Fig. 2. ACPA presents antiproliferative effect on NSCLC cells.

Proliferation indices for (a) A549, (b) H1299, (c) H358, (d) H838, (e) H1975, and (f) SW-1573 cells by WST-1 presented with control and 10⁻⁶-10⁻¹² M ACPA administered experiment groups from day 1 to 3 after treatment in mean ± SEM (n = 6, *p < 0.05 by one-way analysis of variance (ANOVA)). All proliferation data are shown in absorbance (A540 nm-A630 nm).
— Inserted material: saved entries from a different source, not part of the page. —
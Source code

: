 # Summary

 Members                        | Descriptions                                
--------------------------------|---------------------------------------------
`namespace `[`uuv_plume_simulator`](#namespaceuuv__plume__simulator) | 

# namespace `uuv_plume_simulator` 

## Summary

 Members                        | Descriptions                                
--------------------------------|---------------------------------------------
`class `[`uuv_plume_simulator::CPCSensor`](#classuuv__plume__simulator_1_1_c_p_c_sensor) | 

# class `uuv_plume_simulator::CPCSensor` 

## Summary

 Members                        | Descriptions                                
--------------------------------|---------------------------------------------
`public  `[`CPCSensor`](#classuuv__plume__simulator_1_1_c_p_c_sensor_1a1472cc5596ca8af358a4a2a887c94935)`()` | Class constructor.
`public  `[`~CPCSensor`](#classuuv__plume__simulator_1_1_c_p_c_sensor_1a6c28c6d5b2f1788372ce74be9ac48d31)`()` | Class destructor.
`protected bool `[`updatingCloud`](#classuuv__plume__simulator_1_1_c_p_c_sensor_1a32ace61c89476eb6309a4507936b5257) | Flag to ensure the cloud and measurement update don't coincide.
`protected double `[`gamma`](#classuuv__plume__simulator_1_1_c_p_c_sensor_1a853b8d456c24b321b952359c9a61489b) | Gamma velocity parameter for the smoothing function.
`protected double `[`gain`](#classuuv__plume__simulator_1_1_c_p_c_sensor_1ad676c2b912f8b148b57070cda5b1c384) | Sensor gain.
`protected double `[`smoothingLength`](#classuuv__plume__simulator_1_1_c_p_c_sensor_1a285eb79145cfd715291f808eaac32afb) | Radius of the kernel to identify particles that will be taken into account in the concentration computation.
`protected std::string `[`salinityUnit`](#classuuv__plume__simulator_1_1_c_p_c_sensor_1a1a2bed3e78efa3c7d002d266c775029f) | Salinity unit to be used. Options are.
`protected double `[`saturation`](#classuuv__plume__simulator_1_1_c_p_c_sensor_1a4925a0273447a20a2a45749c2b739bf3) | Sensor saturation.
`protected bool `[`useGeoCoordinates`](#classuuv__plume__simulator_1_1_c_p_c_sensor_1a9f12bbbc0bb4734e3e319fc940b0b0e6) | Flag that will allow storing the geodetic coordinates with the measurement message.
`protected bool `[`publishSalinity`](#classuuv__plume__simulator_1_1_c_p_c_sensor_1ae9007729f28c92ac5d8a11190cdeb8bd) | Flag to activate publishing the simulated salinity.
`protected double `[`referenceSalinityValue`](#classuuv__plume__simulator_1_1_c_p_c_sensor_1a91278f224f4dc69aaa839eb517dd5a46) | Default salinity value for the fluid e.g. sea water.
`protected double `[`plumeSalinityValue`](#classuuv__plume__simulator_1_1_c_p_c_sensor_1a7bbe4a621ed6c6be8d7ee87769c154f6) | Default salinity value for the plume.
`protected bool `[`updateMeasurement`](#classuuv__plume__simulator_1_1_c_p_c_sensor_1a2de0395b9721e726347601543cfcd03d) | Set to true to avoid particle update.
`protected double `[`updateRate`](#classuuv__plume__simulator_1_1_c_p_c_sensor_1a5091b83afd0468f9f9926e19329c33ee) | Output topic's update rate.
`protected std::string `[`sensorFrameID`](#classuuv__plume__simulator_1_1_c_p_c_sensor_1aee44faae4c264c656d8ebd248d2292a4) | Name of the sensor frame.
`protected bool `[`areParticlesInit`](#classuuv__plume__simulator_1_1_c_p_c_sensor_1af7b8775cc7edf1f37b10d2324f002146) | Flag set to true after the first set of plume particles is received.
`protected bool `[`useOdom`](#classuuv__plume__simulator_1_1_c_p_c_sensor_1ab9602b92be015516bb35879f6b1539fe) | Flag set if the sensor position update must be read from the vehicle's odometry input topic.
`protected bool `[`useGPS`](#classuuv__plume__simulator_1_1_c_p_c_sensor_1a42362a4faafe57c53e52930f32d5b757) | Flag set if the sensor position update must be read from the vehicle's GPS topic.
Real-time proliferation indices of (g) A549, (h) H1299, (i) H358, and (j) H838 cells presented with control and 10⁻⁹-10⁻¹² M ACPA administered experiment groups from 72 to 192 hours by xCELLigence (n = 3). Correlation graphs (k–n) present the relation between cell viability (%) by RTCA and WST-1 assay (correlation coefficient: R², Spearman’s test). ACPA was applied at 10⁻¹²-10⁻¹⁰ M doses on (k) A549 (p = 0.015, p = 0.225 and p = 0.348 respectively), (l) H1299 (p = 0.143, p = 0.421 and p = 0.265 respectively), (m) H838 (p = 0.245, p = 0.042, and p = 0.422 respectively), and (n) H358 (p = 0.793, p = 0.527, and p = 0.785 respectively) cell lines. Real-time proliferation indices of (o) A549, (p) H1299, (r) H358, and (s) H838 cells with control, CB1 reverse agonist/antagonist AM281 and IC50 dose of ACPA administered groups for 74 hours by xCELLigence (n = 3).